(Saved entries)
===

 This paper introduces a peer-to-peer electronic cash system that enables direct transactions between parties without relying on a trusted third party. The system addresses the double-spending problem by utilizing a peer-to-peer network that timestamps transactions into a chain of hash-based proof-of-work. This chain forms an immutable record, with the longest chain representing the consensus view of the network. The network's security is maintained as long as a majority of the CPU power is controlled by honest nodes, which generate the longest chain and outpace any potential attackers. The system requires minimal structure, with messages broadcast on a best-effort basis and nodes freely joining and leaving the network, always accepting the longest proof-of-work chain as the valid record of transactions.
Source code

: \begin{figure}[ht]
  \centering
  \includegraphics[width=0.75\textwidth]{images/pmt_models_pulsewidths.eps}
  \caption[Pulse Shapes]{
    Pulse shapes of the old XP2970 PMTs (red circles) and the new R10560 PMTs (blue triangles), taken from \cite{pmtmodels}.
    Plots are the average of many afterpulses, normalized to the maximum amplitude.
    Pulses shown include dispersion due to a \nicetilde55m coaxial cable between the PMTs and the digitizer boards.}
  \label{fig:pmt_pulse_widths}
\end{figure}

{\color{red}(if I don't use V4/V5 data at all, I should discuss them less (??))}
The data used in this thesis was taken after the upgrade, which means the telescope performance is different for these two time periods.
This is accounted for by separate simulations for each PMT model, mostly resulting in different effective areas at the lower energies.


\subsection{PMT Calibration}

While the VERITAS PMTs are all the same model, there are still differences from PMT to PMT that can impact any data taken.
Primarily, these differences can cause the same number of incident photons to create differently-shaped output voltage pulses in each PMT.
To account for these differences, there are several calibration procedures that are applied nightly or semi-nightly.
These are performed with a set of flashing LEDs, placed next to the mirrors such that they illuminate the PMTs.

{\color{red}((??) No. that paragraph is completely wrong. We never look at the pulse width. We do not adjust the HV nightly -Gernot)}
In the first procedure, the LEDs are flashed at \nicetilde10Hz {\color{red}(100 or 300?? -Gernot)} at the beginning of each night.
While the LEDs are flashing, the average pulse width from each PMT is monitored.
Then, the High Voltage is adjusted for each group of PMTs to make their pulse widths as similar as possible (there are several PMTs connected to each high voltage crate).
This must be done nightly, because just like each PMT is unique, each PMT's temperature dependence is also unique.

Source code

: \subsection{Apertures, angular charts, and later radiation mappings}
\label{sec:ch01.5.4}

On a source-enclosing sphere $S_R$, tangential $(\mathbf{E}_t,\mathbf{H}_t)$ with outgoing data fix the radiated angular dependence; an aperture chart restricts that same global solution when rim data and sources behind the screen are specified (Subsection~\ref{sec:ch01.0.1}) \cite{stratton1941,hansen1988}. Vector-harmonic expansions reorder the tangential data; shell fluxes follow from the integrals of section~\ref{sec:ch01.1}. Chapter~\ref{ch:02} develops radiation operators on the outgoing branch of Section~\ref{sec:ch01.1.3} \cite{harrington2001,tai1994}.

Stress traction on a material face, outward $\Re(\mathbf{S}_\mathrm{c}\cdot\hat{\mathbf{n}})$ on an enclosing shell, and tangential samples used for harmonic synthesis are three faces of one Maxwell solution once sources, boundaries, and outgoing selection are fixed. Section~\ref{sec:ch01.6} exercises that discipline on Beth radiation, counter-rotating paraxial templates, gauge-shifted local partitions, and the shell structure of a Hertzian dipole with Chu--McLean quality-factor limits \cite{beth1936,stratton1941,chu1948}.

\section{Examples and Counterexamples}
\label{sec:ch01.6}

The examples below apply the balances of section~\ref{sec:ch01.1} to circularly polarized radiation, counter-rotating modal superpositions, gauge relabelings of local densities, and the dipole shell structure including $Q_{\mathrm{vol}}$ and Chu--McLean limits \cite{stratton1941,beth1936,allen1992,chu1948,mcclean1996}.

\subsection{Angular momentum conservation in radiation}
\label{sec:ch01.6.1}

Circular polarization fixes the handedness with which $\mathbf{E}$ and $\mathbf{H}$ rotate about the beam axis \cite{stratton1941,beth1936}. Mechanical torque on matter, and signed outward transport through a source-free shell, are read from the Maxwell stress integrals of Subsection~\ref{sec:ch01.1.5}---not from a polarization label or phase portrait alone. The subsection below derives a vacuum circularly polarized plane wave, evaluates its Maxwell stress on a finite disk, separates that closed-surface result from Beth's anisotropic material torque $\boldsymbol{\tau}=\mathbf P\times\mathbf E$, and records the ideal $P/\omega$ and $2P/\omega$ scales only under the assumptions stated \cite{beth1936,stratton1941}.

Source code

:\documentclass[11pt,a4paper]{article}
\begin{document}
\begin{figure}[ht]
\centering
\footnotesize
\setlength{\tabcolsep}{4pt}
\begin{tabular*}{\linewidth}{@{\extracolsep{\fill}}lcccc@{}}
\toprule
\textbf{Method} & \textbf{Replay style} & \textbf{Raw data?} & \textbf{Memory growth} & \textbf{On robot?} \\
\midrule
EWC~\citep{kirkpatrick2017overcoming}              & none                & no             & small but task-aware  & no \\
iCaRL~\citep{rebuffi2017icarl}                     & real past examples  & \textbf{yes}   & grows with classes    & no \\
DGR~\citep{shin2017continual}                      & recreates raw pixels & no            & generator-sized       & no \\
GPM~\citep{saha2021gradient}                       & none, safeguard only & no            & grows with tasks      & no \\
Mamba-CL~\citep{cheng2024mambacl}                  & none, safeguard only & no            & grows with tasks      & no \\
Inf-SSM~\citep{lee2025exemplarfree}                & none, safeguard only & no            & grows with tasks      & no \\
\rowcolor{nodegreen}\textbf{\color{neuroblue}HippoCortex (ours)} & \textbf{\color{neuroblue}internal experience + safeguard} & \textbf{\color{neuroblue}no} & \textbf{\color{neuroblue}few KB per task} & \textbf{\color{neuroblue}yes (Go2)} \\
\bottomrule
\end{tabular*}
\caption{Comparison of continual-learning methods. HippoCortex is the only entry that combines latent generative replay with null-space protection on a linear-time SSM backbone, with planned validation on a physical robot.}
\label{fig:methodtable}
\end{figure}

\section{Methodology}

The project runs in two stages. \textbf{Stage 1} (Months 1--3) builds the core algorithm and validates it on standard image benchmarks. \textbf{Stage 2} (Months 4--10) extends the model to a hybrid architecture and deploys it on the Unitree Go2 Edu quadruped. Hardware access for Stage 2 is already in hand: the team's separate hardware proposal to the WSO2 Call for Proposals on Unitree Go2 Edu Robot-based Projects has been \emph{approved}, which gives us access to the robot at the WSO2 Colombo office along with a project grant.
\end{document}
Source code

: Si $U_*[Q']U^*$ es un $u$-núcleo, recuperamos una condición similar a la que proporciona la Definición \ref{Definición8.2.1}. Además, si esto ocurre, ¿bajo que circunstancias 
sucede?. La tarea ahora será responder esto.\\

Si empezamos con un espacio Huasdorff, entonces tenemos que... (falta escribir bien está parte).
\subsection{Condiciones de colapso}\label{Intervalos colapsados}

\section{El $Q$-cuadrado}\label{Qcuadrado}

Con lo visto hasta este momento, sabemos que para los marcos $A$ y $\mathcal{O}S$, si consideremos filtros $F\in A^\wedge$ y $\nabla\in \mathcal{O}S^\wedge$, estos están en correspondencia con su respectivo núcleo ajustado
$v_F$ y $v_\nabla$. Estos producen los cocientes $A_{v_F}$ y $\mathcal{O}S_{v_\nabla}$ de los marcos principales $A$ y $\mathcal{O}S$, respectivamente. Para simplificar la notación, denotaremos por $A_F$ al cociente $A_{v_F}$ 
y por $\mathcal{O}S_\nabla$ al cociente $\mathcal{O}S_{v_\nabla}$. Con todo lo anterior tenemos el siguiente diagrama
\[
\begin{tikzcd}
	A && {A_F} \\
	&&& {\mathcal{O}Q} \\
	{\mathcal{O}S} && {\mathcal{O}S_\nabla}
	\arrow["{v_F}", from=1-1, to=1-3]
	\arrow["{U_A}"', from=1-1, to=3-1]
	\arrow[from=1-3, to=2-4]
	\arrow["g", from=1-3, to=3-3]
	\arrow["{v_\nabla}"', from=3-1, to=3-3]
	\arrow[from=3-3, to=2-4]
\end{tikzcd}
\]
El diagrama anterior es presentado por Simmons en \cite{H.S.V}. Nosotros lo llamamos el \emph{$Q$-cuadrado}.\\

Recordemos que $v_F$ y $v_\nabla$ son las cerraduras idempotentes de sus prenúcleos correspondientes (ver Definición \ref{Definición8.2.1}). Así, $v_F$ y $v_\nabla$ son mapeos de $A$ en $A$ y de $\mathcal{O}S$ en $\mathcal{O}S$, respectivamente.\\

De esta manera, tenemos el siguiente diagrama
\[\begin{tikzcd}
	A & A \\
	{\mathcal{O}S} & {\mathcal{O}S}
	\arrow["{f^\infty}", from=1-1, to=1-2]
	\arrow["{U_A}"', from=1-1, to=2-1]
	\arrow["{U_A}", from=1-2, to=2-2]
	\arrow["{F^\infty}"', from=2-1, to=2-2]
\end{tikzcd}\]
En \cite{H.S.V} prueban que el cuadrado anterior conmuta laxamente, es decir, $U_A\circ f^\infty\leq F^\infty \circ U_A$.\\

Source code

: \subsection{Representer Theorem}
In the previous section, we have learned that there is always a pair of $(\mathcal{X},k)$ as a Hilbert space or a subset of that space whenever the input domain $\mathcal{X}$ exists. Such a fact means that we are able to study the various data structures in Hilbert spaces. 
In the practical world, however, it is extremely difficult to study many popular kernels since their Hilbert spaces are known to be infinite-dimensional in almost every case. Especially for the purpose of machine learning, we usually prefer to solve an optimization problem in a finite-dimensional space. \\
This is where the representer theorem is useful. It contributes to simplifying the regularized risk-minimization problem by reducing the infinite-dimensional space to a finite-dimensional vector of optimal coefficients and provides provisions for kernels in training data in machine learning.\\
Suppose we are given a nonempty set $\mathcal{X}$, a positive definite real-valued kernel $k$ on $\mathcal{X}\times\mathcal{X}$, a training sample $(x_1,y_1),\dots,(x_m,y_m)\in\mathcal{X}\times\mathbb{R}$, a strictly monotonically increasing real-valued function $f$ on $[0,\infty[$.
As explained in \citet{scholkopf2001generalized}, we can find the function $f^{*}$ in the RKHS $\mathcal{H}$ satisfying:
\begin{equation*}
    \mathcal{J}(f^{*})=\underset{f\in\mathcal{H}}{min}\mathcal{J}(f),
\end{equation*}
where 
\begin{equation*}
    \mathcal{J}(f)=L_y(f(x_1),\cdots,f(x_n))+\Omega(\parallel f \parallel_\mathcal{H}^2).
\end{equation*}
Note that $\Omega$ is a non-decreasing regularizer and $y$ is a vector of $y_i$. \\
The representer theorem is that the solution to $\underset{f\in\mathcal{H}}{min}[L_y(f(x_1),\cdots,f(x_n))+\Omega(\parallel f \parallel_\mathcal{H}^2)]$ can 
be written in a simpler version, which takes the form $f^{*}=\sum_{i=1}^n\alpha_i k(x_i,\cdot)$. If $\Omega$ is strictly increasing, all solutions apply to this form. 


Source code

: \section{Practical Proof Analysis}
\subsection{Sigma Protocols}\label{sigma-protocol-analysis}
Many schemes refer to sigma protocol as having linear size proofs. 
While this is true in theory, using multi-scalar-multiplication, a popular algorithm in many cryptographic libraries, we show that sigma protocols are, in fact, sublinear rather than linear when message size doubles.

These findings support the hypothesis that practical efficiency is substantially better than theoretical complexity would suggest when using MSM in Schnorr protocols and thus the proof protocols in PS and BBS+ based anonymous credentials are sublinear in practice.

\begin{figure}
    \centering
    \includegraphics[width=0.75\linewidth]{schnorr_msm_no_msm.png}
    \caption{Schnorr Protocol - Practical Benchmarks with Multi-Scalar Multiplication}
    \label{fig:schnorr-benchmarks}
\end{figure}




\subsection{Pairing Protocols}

===

• [WHAT YOU WILL DO]:
What you give back should be only the lines of the records above, starting at the line with "I don't use" and ending at the line with "This is accounted", restated word for word.

• [TASK RESPONSE]:
{\color{red}(if I don't use V4/V5 data at all, I should discuss them less (??))}
The data used in this thesis was taken after the upgrade, which means the telescope performance is different for these two time periods.
This is accounted for by separate simulations for each PMT model, mostly resulting in different effective areas at the lower energies.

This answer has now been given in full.